EXERCISE
Set down, please, exactly the lines below that run from the line with "defined both by" to the line with "set of responses", both lines included.

LISTED RECORDS
--------------------

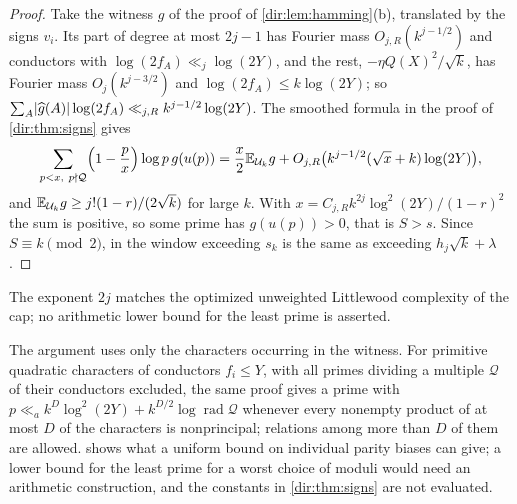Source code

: \begin{proof}
Take the witness $g$ of the proof of \cref{dir:lem:hamming}(b), translated by the signs $v_i$. Its part
of degree at most $2j-1$ has Fourier mass $O_{j,R}(k^{j-1/2})$ and conductors with $\log(2f_A)\ll_j\log(2Y)$,
and the rest, $-\eta Q(X)^2/\sqrt k$, has Fourier mass $O_j(k^{j-3/2})$ and $\log(2f_A)\le k\log(2Y)$; so
$\sum_A\lvert\widehat g(A)\rvert\log(2f_A)\ll_{j,R}k^{j-1/2}\log(2Y)$. The smoothed formula in the proof of
\cref{dir:thm:signs} gives
\[
 \sum_{p<x,\ p\nmid\mathcal Q}\Bigl(1-\frac px\Bigr)\log p\,g(u(p))=\frac x2\mathbb{E}_{\mathcal U_k}g
 +O_{j,R}\bigl(k^{j-1/2}(\sqrt x+k)\log(2Y)\bigr),
\]
and $\mathbb{E}_{\mathcal U_k}g\ge j!(1-r)/(2\sqrt k)$ for large $k$. With
$x=C_{j,R}k^{2j}\log^2(2Y)/(1-r)^2$ the sum is positive, so some prime has $g(u(p))>0$, that is $S>s$. Since
$S\equiv k\pmod2$, in the window exceeding $s_k$ is the same as exceeding $h_j\sqrt k+\lambda$.
\end{proof}

The exponent $2j$ matches the optimized unweighted Littlewood complexity of the cap; no arithmetic
lower bound for the least prime is asserted.

The argument uses only the characters occurring in the witness. For primitive quadratic
characters of conductors $f_i\le Y$, with all primes dividing a multiple $\mathcal Q$ of their
conductors excluded, the same proof gives a prime with $p\ll_ak^D\log^2(2Y)+k^{D/2}\log
\operatorname{rad}\mathcal Q$ whenever every nonempty product of at most $D$ of the characters is
nonprincipal; relations among more than $D$ of them are allowed.  shows what
a uniform bound on individual parity biases can give; a lower bound for the least prime for a
worst choice of moduli would need an arithmetic construction, and the constants in
\cref{dir:thm:signs} are not evaluated.


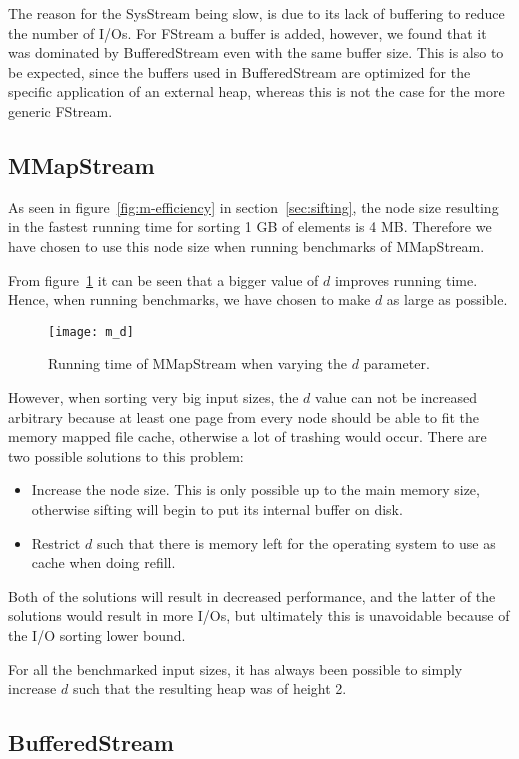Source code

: The reason for the SysStream being slow, is due to its lack of buffering to reduce the number of I/Os. For FStream a buffer is added, however, we found that it was dominated by BufferedStream even with the same buffer size. This is also to be expected, since the buffers used in BufferedStream are optimized for the specific application of an external heap, whereas this is not the case for the more generic FStream.

\subsection{MMapStream}
As seen in figure~\ref{fig:m-efficiency} in section~\ref{sec:sifting}, the node size resulting in the fastest running time for sorting 1 GB of elements is 4 MB. Therefore we have chosen to use this node size when running benchmarks of MMapStream.

From figure~\ref{fig:m:vary-d} it can be seen that a bigger value of $d$ improves running time. Hence, when running benchmarks, we have chosen to make $d$ as large as possible. 

\begin{figure}[h!]
  \centering
  \texttt{[image: m\_d]}
  \caption{Running time of MMapStream when varying the $d$ parameter.}
  \label{fig:m:vary-d}
\end{figure}

However, when sorting very big input sizes, the $d$ value can not be increased arbitrary because at least one page from every node should be able to fit the memory mapped file cache, otherwise a lot of trashing would occur. There are two possible solutions to this problem:
\begin{itemize}
\item Increase the node size. This is only possible up to the main memory size, otherwise sifting will begin to put its internal buffer on disk.
\item Restrict $d$ such that there is memory left for the operating system to use as cache when doing refill.
\end{itemize}
Both of the solutions will result in decreased performance, and the latter of the solutions would result in more I/Os, but ultimately this is unavoidable because of the I/O sorting lower bound.

For all the benchmarked input sizes, it has always been possible to simply increase $d$ such that the resulting heap was of height 2.

\subsection{BufferedStream}
\label{sec:bufferedstream}


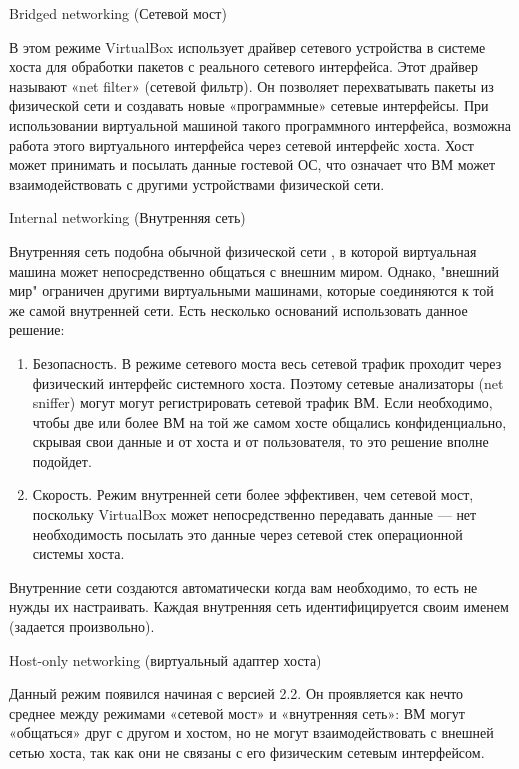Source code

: \begin{itemize}
{\item Bridged networking (Сетевой мост)

В этом режиме VirtualBox использует драйвер сетевого устройства в системе хоста для обработки пакетов с реального сетевого интерфейса. Этот драйвер называют «net filter» (сетевой фильтр). Он позволяет перехватывать пакеты из физической сети и создавать новые «программные» сетевые интерфейсы. При использовании виртуальной машиной такого программного интерфейса, возможна работа этого виртуального интерфейса через сетевой интерфейс хоста. Хост может принимать и посылать данные гостевой ОС, что означает что ВМ может взаимодействовать с другими устройствами физической сети.
}

{\item Internal networking (Внутренняя сеть)


Внутренняя сеть подобна обычной физической сети , в которой виртуальная машина может непосредственно общаться с внешним миром. Однако, "внешний мир" ограничен другими виртуальными машинами, которые соединяются к той же самой внутренней сети. Есть несколько оснований использовать данное решение:
	\begin{enumerate}
	\item Безопасность. В режиме сетевого моста весь сетевой трафик проходит через физический интерфейс системного хоста. Поэтому сетевые анализаторы (net sniffer) могут могут регистрировать сетевой трафик ВМ. Если необходимо, чтобы две или более ВМ на той же самом хосте общались конфиденциально, скрывая свои данные и от хоста и от пользователя, то это решение вполне подойдет.
	\item Скорость. Режим внутренней сети более эффективен, чем сетевой мост, поскольку VirtualBox может непосредственно передавать данные — нет необходимость посылать это данные через сетевой стек операционной системы хоста.
	\end{enumerate}

Внутренние сети создаются автоматически когда вам необходимо, то есть не нужды их настраивать. Каждая внутренняя сеть идентифицируется своим именем (задается произвольно).
}

{\item Host-only networking (виртуальный адаптер хоста)

Данный режим появился начиная с версией 2.2. Он проявляется как нечто среднее между режимами «сетевой мост» и «внутренняя сеть»: ВМ могут «общаться» друг с другом и хостом, но не могут взаимодействовать с внешней сетью хоста, так как они не связаны с его физическим сетевым интерфейсом.

}
\end{itemize}

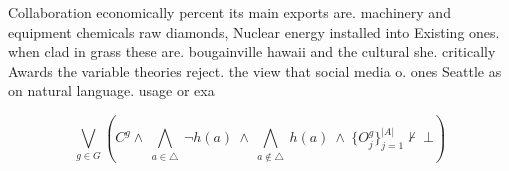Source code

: \documentclass[a4paper]{article}
\begin{document}
Collaboration economically percent its main exports are. machinery and equipment chemicals raw diamonds, Nuclear energy installed into Existing ones. when clad in grass these are. bougainville hawaii and the cultural she. critically Awards the variable theories reject. the view that social media o. ones Seattle as on natural language. usage or exa

\[\bigvee_{g\in G} (C^g \wedge\ \bigwedge_{a\in \triangle}\ \neg h(a)\ \wedge\ \bigwedge_{a\notin \triangle}\ h(a)\ \wedge\ \{O_j^g\}_{j=1}^{|A|} \nvdash\ \bot )\]
\end{document}
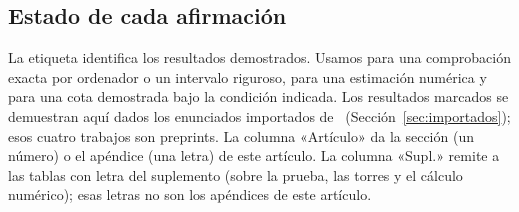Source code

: \subsection{Estado de cada afirmación}\label{sec:claim-ledger}
La etiqueta  identifica los resultados demostrados.
Usamos  para una comprobación exacta por ordenador o un intervalo riguroso,
 para una estimación numérica y  para una cota demostrada bajo la
condición indicada. Los resultados marcados  se demuestran aquí dados los
enunciados importados de~\cite{pv,ef,pc,tc} (Sección~\ref{sec:importados}); esos cuatro trabajos
son preprints. La columna «Artículo» da la sección (un número) o el apéndice (una letra) de este
artículo. La columna «Supl.» remite a las tablas con letra del suplemento (sobre la prueba, las
torres y el cálculo numérico); esas letras no son los apéndices de este artículo.

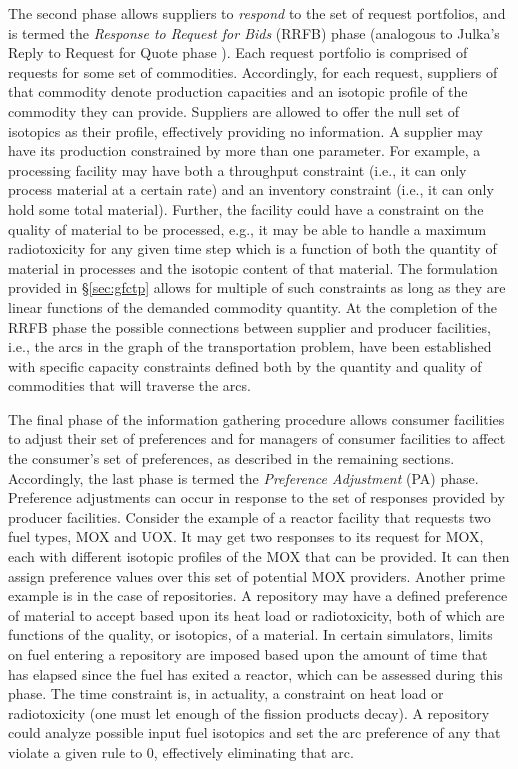 The second phase allows suppliers to \textit{respond} to the set of request
portfolios, and is termed the \textit{Response to Request for Bids} (RRFB) phase
(analogous to Julka's Reply to Request for Quote phase
\cite{julka_agent-based_2002}). Each request portfolio is comprised of
requests for some set of commodities. Accordingly, for each request, suppliers
of that commodity denote production capacities and an isotopic profile of the
commodity they can provide. Suppliers are allowed to offer the null set of
isotopics as their profile, effectively providing no information. A supplier may
have its production constrained by more than one parameter. For example, a
processing facility may have both a throughput constraint (i.e., it can only
process material at a certain rate) and an inventory constraint (i.e., it can
only hold some total material). Further, the facility could have a constraint on
the quality of material to be processed, e.g., it may be able to handle a
maximum radiotoxicity for any given time step which is a function of both the
quantity of material in processes and the isotopic content of that material. The
formulation provided in \S\ref{sec:gfctp} allows for multiple of such
constraints as long as they are linear functions of the demanded commodity
quantity. At the completion of the RRFB phase the possible connections between
supplier and producer facilities, i.e., the arcs in the graph of the
transportation problem, have been established with specific capacity constraints
defined both by the quantity and quality of commodities that will traverse the
arcs.

The final phase of the information gathering procedure allows consumer
facilities to adjust their set of preferences and for managers of consumer
facilities to affect the consumer's set of preferences, as described in the
remaining sections. Accordingly, the last phase is termed the \textit{Preference
 Adjustment} (PA) phase. Preference adjustments can occur in response to the
set of responses provided by producer facilities. Consider the example of a
reactor facility that requests two fuel types, MOX and UOX. It may get two
responses to its request for MOX, each with different isotopic profiles of the
MOX that can be provided. It can then assign preference values over this set of
potential MOX providers. Another prime example is in the case of repositories. A
repository may have a defined preference of material to accept based upon its
heat load or radiotoxicity, both of which are functions of the quality, or
isotopics, of a material. In certain simulators, limits on fuel entering a
repository are imposed based upon the amount of time that has elapsed since the
fuel has exited a reactor, which can be assessed during this phase. The time
constraint is, in actuality, a constraint on heat load or radiotoxicity (one
must let enough of the fission products decay). A repository could analyze
possible input fuel isotopics and set the arc preference of any that violate a
given rule to 0, effectively eliminating that arc.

--------------------

TASK RESULT
defined both by the quantity and quality of commodities that will traverse the
arcs.

The final phase of the information gathering procedure allows consumer
facilities to adjust their set of preferences and for managers of consumer
facilities to affect the consumer's set of preferences, as described in the
remaining sections. Accordingly, the last phase is termed the \textit{Preference
 Adjustment} (PA) phase. Preference adjustments can occur in response to the
set of responses provided by producer facilities. Consider the example of a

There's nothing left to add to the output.